The Haskell community seems to have an aversion to anything imperative. IMO this has led to a fair amount of confusion, in particular about variables. A majority of people that learn Haskell are at least somewhat familiar with imperative languages, and almost all other languages rely heavily on mutable variables. When asking about variables the Haskell beginner is usually referred to let/in or where, but those are definition conveniences, not variables.

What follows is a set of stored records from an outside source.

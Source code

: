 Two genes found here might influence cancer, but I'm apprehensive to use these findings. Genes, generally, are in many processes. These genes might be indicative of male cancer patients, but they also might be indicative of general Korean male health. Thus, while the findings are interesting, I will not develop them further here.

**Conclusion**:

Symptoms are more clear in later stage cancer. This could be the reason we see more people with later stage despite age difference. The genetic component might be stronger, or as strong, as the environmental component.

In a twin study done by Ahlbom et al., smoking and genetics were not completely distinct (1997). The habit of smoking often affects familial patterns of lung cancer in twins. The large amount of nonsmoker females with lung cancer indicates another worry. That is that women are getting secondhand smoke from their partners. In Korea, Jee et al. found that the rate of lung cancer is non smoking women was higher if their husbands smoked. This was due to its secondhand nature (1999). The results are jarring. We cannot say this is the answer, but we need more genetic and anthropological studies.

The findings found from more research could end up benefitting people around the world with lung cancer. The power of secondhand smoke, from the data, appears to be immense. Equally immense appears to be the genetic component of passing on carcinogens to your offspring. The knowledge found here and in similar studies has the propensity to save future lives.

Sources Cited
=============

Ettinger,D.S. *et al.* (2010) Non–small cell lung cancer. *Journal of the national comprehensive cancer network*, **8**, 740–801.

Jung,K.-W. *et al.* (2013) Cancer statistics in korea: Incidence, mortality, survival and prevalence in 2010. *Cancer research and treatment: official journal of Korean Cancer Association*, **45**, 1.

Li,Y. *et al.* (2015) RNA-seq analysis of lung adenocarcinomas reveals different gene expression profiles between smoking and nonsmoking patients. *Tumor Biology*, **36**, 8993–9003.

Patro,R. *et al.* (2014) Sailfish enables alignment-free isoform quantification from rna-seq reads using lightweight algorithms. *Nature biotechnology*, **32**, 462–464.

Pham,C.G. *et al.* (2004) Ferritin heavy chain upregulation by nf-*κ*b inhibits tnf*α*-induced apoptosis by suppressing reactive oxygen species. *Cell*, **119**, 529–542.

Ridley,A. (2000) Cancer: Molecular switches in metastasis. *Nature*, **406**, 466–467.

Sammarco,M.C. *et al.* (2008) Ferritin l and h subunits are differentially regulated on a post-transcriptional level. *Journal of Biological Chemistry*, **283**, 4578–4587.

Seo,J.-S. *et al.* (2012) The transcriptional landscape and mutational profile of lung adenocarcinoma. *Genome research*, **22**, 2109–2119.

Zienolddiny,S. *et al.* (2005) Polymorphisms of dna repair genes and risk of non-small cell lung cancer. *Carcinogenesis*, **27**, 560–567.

So one of the things that happens is heavier reliance on recursion, the values passed to the function can change like a variable, but they're still parameters. Which leads to encapsulating values in a state monad, and then passing the monadic values around.

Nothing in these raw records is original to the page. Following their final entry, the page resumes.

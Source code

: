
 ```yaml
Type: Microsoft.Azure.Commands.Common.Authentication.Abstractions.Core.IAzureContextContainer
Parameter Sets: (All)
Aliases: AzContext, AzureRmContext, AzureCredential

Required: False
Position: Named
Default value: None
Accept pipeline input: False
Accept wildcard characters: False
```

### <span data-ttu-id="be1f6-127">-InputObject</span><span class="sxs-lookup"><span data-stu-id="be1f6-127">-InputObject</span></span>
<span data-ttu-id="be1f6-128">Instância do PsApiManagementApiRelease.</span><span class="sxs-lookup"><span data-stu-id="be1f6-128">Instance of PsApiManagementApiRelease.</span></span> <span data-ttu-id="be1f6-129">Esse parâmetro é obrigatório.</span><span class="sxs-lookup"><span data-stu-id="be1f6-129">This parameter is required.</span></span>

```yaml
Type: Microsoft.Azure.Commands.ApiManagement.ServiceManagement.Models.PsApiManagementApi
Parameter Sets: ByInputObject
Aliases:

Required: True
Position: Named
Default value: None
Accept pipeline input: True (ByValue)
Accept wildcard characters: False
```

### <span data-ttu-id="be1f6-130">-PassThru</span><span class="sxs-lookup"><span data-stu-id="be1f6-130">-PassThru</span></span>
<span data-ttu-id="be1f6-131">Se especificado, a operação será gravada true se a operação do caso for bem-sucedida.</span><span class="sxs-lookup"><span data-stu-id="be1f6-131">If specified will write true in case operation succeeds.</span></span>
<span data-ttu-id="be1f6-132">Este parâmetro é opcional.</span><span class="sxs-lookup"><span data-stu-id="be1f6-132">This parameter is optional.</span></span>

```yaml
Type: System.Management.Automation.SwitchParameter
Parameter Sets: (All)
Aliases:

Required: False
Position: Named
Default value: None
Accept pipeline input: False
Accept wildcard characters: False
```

What is a monad? That is where most people get very confused. Mathematically a monad is different than how it is implemented in Haskell! In Haskell a monad is really just a data type pointer. So you have something like IO Integer and it's a pointer to an Integer. Unfortunately the IO monad has no good constructor, you need to use IOArray, IORef, TVar or some other monad to create a variable. For now let's stick to using IORef since it's intended for this.

module Main where

import Data.IORef

main = do
-- a new variable called var
var <- newIORef (1::Integer)

-- the contents of var
a <- readIORef var

-- add one to var
modifyIORef var (+1)

-- the contents of var
b <- readIORef var

-- set var to 3
writeIORef var 3

-- the contents of var
c <- readIORef var

putStrLn $ show a
putStrLn $ show b
putStrLn $ show c

This is how variables are done in Haskell, with the following caveat: in general IORef isn't thread safe. So you might rather use something like:

module Variables (Variable, newVar, setVar, getVar, modVar, showVar) where

import Control.Monad
import Control.Concurrent
import Control.Concurrent.STM

type Variable a = TVar a

-- initialize a new variable
newVar :: a -> IO (Variable a)
newVar value = atomically $ newTVar value

-- get the value of a variable
getVar :: Variable a -> IO a
getVar pntr = atomically $ do
value <- readTVar pntr
return value

-- set the value of a variable
setVar :: Variable a -> a -> IO a
setVar pntr value = atomically $ do
writeTVar pntr value
return value

-- apply a function to a variable
modVar :: Variable a -> (a -> a) -> IO a
modVar pntr fn = atomically $ do
value1 <- readTVar pntr
let value2 = fn value1
writeTVar pntr value2
return value2

-- a show function for a variable (for GHCI)
showVar :: (Show a) => Variable a -> IO ()
showVar pntr = do
value <- atomically $ readTVar pntr
putStrLn $ show value

This is thread safe on top of TVar. Variables.hs
So using this we'd have:

module Main where

import Variables

main = do
-- a new variable called var
var <- newVar (1::Integer)

-- the contents of var
a <- getVar var

-- add one to var
modVar var (+1)

-- the contents of var
b <- getVar var

-- set var to 3
setVar var 3

-- the contents of var
c <- getVar var

putStrLn $ show a
putStrLn $ show b
putStrLn $ show c

Which is almost the same as using IORef, but thread safe.